_MATERIAL FOR THE TASK_:

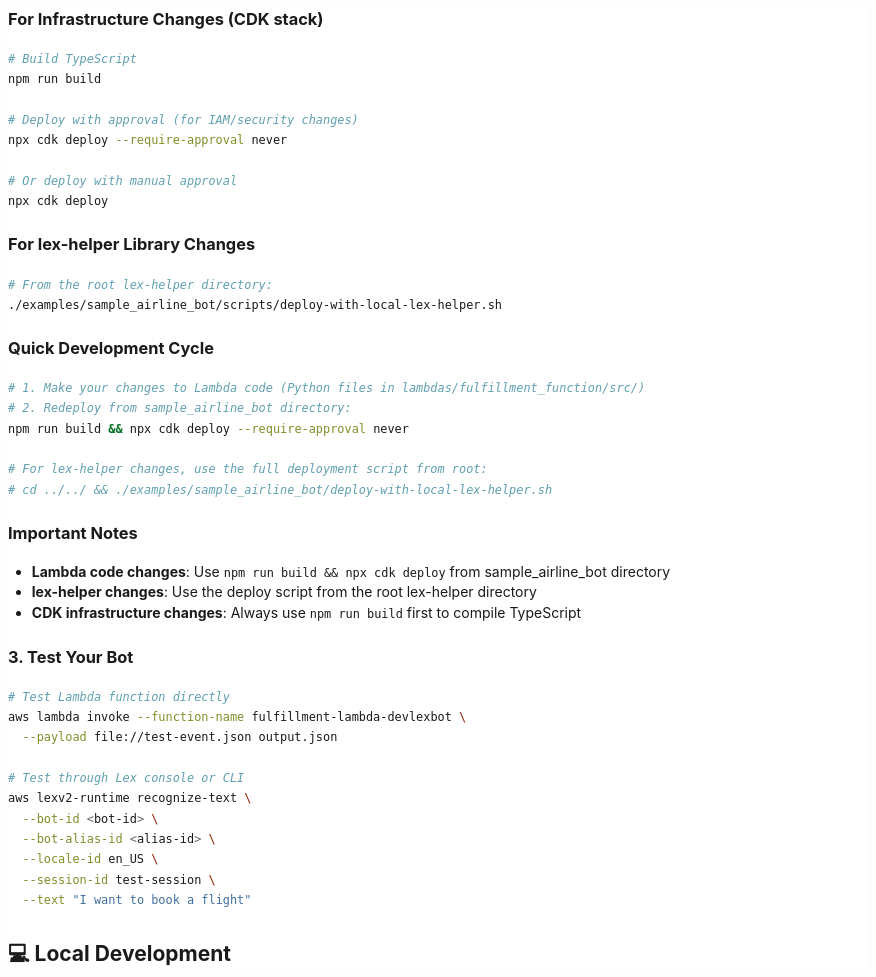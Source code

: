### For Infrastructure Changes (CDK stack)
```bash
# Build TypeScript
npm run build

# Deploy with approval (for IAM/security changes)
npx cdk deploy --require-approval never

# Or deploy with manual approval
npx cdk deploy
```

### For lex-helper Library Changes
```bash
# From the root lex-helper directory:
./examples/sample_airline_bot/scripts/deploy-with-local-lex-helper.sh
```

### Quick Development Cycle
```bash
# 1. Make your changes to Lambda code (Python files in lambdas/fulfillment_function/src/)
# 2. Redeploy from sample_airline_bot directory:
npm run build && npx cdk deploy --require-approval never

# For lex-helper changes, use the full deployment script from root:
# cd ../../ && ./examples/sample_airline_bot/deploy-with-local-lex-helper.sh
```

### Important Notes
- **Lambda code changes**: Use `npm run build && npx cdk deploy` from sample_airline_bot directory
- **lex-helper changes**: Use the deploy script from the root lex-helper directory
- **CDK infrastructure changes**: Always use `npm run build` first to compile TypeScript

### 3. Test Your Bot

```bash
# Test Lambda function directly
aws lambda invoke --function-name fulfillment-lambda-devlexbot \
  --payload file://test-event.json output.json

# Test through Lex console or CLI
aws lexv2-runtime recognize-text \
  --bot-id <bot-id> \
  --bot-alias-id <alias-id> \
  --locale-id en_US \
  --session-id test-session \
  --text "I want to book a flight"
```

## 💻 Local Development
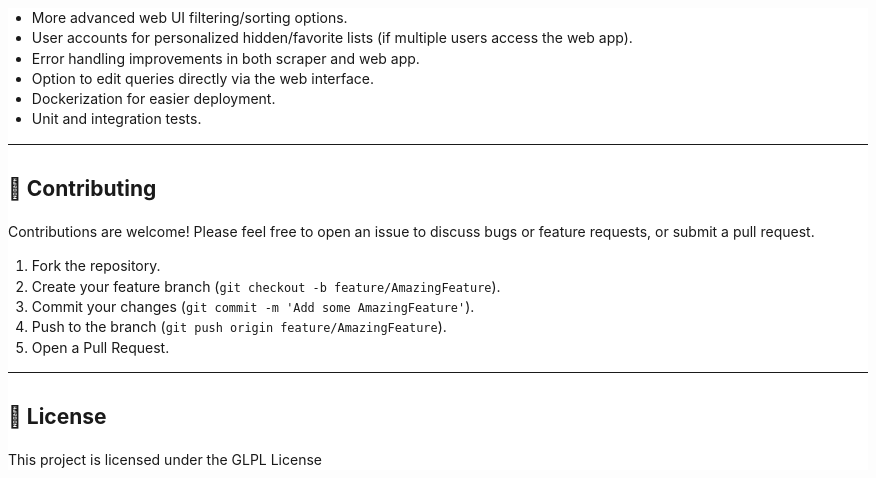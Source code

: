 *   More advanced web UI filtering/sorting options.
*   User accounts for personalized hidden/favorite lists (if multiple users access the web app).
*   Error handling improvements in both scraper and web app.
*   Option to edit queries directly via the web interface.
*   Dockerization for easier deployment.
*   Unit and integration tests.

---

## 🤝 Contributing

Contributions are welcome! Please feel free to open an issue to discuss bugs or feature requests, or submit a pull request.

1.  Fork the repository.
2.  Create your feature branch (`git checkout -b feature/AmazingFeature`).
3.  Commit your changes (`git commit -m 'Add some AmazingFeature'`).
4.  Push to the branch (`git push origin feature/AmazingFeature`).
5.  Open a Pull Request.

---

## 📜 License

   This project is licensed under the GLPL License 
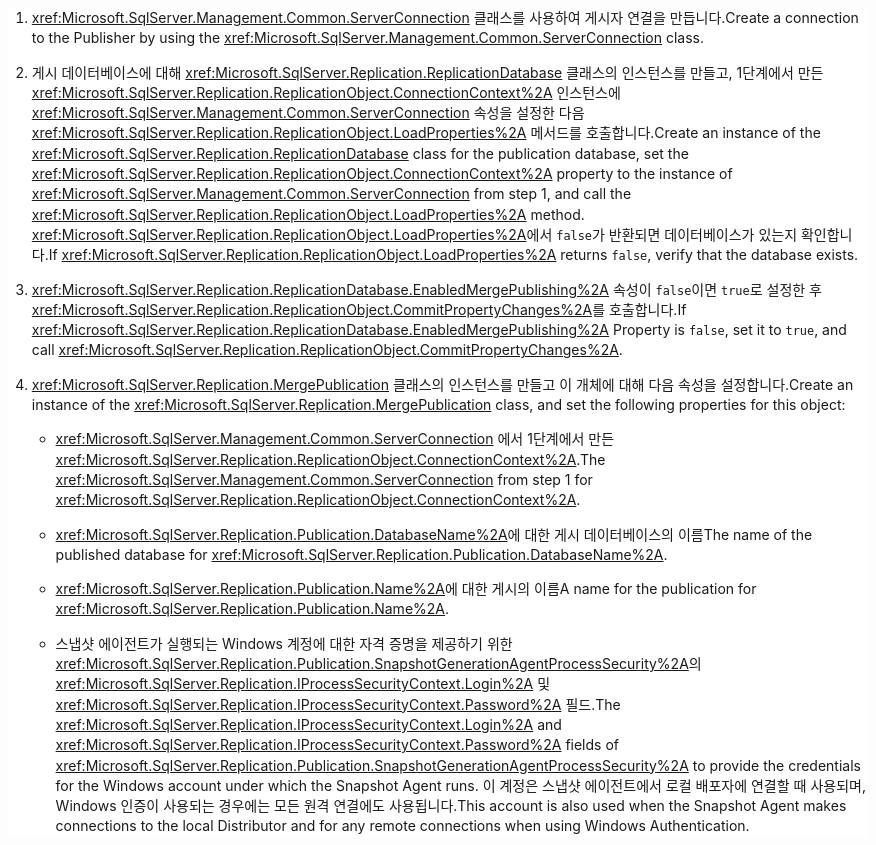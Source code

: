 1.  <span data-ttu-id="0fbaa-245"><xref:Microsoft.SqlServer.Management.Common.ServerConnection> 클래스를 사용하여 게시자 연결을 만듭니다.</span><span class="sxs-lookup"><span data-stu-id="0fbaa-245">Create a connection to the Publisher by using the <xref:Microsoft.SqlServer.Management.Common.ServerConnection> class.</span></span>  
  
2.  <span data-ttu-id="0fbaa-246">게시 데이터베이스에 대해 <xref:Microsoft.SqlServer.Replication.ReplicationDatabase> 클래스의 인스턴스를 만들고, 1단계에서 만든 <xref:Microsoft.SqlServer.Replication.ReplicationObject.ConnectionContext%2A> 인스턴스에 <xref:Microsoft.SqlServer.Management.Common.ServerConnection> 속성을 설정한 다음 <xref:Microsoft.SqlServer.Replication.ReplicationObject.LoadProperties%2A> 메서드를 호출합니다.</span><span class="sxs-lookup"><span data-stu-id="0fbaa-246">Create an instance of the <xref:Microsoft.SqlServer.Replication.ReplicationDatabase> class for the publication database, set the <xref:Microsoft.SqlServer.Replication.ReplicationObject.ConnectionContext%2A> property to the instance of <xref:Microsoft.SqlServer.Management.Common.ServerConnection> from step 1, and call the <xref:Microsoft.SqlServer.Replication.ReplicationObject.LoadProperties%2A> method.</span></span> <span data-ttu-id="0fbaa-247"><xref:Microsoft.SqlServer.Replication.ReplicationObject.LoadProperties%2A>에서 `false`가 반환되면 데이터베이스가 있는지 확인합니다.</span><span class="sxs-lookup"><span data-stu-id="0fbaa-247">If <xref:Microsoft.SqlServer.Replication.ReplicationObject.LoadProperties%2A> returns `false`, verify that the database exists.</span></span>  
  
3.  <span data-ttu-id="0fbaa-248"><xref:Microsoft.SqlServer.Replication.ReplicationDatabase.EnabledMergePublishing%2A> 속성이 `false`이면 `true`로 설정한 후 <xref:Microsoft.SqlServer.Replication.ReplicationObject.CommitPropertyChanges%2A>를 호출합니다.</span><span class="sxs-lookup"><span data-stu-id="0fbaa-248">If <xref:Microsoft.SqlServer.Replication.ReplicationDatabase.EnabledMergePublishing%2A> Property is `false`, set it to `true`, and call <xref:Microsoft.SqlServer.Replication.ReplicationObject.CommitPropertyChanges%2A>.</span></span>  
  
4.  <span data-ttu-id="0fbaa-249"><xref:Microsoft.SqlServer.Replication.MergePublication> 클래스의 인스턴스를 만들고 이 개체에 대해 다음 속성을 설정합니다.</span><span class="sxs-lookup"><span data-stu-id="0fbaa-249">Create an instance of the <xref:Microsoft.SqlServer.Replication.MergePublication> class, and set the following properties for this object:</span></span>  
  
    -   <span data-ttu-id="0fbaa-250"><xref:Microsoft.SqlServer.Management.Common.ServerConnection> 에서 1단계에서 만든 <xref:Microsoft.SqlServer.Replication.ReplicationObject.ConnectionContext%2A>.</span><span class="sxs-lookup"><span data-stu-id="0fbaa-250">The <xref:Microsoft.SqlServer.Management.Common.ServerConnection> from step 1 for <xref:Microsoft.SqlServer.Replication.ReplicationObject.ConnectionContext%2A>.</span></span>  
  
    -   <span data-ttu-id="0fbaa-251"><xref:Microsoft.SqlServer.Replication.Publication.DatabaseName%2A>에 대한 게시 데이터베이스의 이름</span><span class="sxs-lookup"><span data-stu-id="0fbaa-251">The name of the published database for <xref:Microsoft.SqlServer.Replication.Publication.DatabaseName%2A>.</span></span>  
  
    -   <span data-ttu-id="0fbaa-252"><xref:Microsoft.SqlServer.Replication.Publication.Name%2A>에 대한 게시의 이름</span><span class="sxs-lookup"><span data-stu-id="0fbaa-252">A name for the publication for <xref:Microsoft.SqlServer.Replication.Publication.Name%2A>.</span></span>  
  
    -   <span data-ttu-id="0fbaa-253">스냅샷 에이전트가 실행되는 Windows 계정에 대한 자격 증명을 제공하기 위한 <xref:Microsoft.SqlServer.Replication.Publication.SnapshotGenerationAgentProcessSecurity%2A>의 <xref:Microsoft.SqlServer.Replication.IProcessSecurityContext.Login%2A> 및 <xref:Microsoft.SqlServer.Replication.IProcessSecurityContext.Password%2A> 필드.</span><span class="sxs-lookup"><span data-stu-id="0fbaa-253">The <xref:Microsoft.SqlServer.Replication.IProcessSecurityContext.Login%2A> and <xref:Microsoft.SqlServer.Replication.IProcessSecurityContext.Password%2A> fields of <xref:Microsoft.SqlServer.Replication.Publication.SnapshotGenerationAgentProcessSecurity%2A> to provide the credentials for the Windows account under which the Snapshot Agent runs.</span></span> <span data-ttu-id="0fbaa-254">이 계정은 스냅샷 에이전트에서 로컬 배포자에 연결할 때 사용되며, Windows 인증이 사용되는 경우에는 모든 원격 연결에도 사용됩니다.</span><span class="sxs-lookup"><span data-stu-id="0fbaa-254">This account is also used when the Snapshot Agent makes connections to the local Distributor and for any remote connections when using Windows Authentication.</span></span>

_WORK INSTRUCTION_:
A faithful copy of the data is required: each word kept, each picture omitted.

_OUTPUT OF THE EXERCISE_:
Source code

:### For Infrastructure Changes (CDK stack)
```bash
# Build TypeScript
npm run build

# Deploy with approval (for IAM/security changes)
npx cdk deploy --require-approval never

# Or deploy with manual approval
npx cdk deploy
```

### For lex-helper Library Changes
```bash
# From the root lex-helper directory:
./examples/sample_airline_bot/scripts/deploy-with-local-lex-helper.sh
```

### Quick Development Cycle
```bash
# 1. Make your changes to Lambda code (Python files in lambdas/fulfillment_function/src/)
# 2. Redeploy from sample_airline_bot directory:
npm run build && npx cdk deploy --require-approval never

# For lex-helper changes, use the full deployment script from root:
# cd ../../ && ./examples/sample_airline_bot/deploy-with-local-lex-helper.sh
```

### Important Notes
- **Lambda code changes**: Use `npm run build && npx cdk deploy` from sample_airline_bot directory
- **lex-helper changes**: Use the deploy script from the root lex-helper directory
- **CDK infrastructure changes**: Always use `npm run build` first to compile TypeScript

### 3. Test Your Bot

```bash
# Test Lambda function directly
aws lambda invoke --function-name fulfillment-lambda-devlexbot \
  --payload file://test-event.json output.json

# Test through Lex console or CLI
aws lexv2-runtime recognize-text \
  --bot-id <bot-id> \
  --bot-alias-id <alias-id> \
  --locale-id en_US \
  --session-id test-session \
  --text "I want to book a flight"
```

## 💻 Local Development
Source code

: *   More advanced web UI filtering/sorting options.
*   User accounts for personalized hidden/favorite lists (if multiple users access the web app).
*   Error handling improvements in both scraper and web app.
*   Option to edit queries directly via the web interface.
*   Dockerization for easier deployment.
*   Unit and integration tests.

---

## 🤝 Contributing

Contributions are welcome! Please feel free to open an issue to discuss bugs or feature requests, or submit a pull request.

1.  Fork the repository.
2.  Create your feature branch (`git checkout -b feature/AmazingFeature`).
3.  Commit your changes (`git commit -m 'Add some AmazingFeature'`).
4.  Push to the branch (`git push origin feature/AmazingFeature`).
5.  Open a Pull Request.

---

## 📜 License

   This project is licensed under the GLPL License 
Source code

: 1.  <span data-ttu-id="0fbaa-245"><xref:Microsoft.SqlServer.Management.Common.ServerConnection> 클래스를 사용하여 게시자 연결을 만듭니다.</span><span class="sxs-lookup"><span data-stu-id="0fbaa-245">Create a connection to the Publisher by using the <xref:Microsoft.SqlServer.Management.Common.ServerConnection> class.</span></span>  
  
2.  <span data-ttu-id="0fbaa-246">게시 데이터베이스에 대해 <xref:Microsoft.SqlServer.Replication.ReplicationDatabase> 클래스의 인스턴스를 만들고, 1단계에서 만든 <xref:Microsoft.SqlServer.Replication.ReplicationObject.ConnectionContext%2A> 인스턴스에 <xref:Microsoft.SqlServer.Management.Common.ServerConnection> 속성을 설정한 다음 <xref:Microsoft.SqlServer.Replication.ReplicationObject.LoadProperties%2A> 메서드를 호출합니다.</span><span class="sxs-lookup"><span data-stu-id="0fbaa-246">Create an instance of the <xref:Microsoft.SqlServer.Replication.ReplicationDatabase> class for the publication database, set the <xref:Microsoft.SqlServer.Replication.ReplicationObject.ConnectionContext%2A> property to the instance of <xref:Microsoft.SqlServer.Management.Common.ServerConnection> from step 1, and call the <xref:Microsoft.SqlServer.Replication.ReplicationObject.LoadProperties%2A> method.</span></span> <span data-ttu-id="0fbaa-247"><xref:Microsoft.SqlServer.Replication.ReplicationObject.LoadProperties%2A>에서 `false`가 반환되면 데이터베이스가 있는지 확인합니다.</span><span class="sxs-lookup"><span data-stu-id="0fbaa-247">If <xref:Microsoft.SqlServer.Replication.ReplicationObject.LoadProperties%2A> returns `false`, verify that the database exists.</span></span>  
  
3.  <span data-ttu-id="0fbaa-248"><xref:Microsoft.SqlServer.Replication.ReplicationDatabase.EnabledMergePublishing%2A> 속성이 `false`이면 `true`로 설정한 후 <xref:Microsoft.SqlServer.Replication.ReplicationObject.CommitPropertyChanges%2A>를 호출합니다.</span><span class="sxs-lookup"><span data-stu-id="0fbaa-248">If <xref:Microsoft.SqlServer.Replication.ReplicationDatabase.EnabledMergePublishing%2A> Property is `false`, set it to `true`, and call <xref:Microsoft.SqlServer.Replication.ReplicationObject.CommitPropertyChanges%2A>.</span></span>  
  
4.  <span data-ttu-id="0fbaa-249"><xref:Microsoft.SqlServer.Replication.MergePublication> 클래스의 인스턴스를 만들고 이 개체에 대해 다음 속성을 설정합니다.</span><span class="sxs-lookup"><span data-stu-id="0fbaa-249">Create an instance of the <xref:Microsoft.SqlServer.Replication.MergePublication> class, and set the following properties for this object:</span></span>  
  
    -   <span data-ttu-id="0fbaa-250"><xref:Microsoft.SqlServer.Management.Common.ServerConnection> 에서 1단계에서 만든 <xref:Microsoft.SqlServer.Replication.ReplicationObject.ConnectionContext%2A>.</span><span class="sxs-lookup"><span data-stu-id="0fbaa-250">The <xref:Microsoft.SqlServer.Management.Common.ServerConnection> from step 1 for <xref:Microsoft.SqlServer.Replication.ReplicationObject.ConnectionContext%2A>.</span></span>  
  
    -   <span data-ttu-id="0fbaa-251"><xref:Microsoft.SqlServer.Replication.Publication.DatabaseName%2A>에 대한 게시 데이터베이스의 이름</span><span class="sxs-lookup"><span data-stu-id="0fbaa-251">The name of the published database for <xref:Microsoft.SqlServer.Replication.Publication.DatabaseName%2A>.</span></span>  
  
    -   <span data-ttu-id="0fbaa-252"><xref:Microsoft.SqlServer.Replication.Publication.Name%2A>에 대한 게시의 이름</span><span class="sxs-lookup"><span data-stu-id="0fbaa-252">A name for the publication for <xref:Microsoft.SqlServer.Replication.Publication.Name%2A>.</span></span>  
  
    -   <span data-ttu-id="0fbaa-253">스냅샷 에이전트가 실행되는 Windows 계정에 대한 자격 증명을 제공하기 위한 <xref:Microsoft.SqlServer.Replication.Publication.SnapshotGenerationAgentProcessSecurity%2A>의 <xref:Microsoft.SqlServer.Replication.IProcessSecurityContext.Login%2A> 및 <xref:Microsoft.SqlServer.Replication.IProcessSecurityContext.Password%2A> 필드.</span><span class="sxs-lookup"><span data-stu-id="0fbaa-253">The <xref:Microsoft.SqlServer.Replication.IProcessSecurityContext.Login%2A> and <xref:Microsoft.SqlServer.Replication.IProcessSecurityContext.Password%2A> fields of <xref:Microsoft.SqlServer.Replication.Publication.SnapshotGenerationAgentProcessSecurity%2A> to provide the credentials for the Windows account under which the Snapshot Agent runs.</span></span> <span data-ttu-id="0fbaa-254">이 계정은 스냅샷 에이전트에서 로컬 배포자에 연결할 때 사용되며, Windows 인증이 사용되는 경우에는 모든 원격 연결에도 사용됩니다.</span><span class="sxs-lookup"><span data-stu-id="0fbaa-254">This account is also used when the Snapshot Agent makes connections to the local Distributor and for any remote connections when using Windows Authentication.</span></span>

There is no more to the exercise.